Getting the Singleton Class of a BasicObject in Ruby
Ruby objects provide the method singleton_class
which returns the
object's singleton class. Unfortunately, BasicObject
doesn't have
this because it's Object
's superclass. So to get it, we need to be
somewhat clever.
And having spent way too much time figuring out how to do this, I'm writing it here so a) that I don't lose it again and b) so that others will have less trouble than me. (I'm not on Medium so, um, hello from the fourth page of your Google search results.)
TL; DR, How do I do it?
In an instance, you'd do something like this:
obj = BasicObject.new
obj.instance_exec(obj) {
class << self
lself = self
self.define_method(:my_singleton_class) { lself }
end
}
Notice how I copy self
to lself
on line 4. That's because self
will have changed when the method is called but the block that forms
the body of my_singleton_class
captures the local variable.
Also: this won't work on Ruby versions from sometime before 2.7
because define_method
is private before then; see your version's
Module
documentation for define_method
for a hacky workaround if
it's too old.
Doing this with a BasicObject
subclass is even simpler:
class Thingy < BasicObject
def my_singleton_class
class << self
return self
end
end
end
What's it good for?
Any case where you want an object to handle a method call by doing something other than call a method. For example, a DSL or a proxy object that forwards the call to something else.

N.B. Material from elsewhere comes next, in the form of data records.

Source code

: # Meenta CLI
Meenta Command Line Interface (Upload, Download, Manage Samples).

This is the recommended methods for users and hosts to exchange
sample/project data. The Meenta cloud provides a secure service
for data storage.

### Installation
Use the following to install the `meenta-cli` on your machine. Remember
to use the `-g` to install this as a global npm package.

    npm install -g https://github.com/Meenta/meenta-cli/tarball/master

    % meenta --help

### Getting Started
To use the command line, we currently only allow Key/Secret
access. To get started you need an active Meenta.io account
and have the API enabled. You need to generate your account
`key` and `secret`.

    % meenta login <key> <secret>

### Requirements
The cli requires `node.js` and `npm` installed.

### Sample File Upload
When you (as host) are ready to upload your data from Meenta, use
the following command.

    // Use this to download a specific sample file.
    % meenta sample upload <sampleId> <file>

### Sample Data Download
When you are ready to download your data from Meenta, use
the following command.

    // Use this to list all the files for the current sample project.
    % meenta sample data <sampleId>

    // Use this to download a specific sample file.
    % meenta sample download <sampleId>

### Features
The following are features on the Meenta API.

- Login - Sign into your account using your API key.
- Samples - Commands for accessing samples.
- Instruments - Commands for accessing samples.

Typically, you'd create a class with no methods, then implement
method_missing
to catch the failing method lookups and do the right
thing with them.
class Proxy
def initialize(target) @target = target; end
def method_missing(name, args)
log "Called #{name} with #{args}"
return @target.send(name, args)
end
end
BasicObject
is the ideal base class for this because it has very few
methods but if that's not enough–if you need to get rid of those few
as well–you can always override (most of) them with a method that
calls method_missing
directly. This is straightforward when
creating a subclass but there are times when it's necessary or easier
to add methods to the object instead, and for that you need to get the
singleton class.
In my case, I'm writing a DSL where every method whose name starts
with a letter is valid; this means they all need to turn into calls to
method_missing
.
(Handling the case where the user uses method_missing
as a name in
the DSL is left as an exercise to the reader.)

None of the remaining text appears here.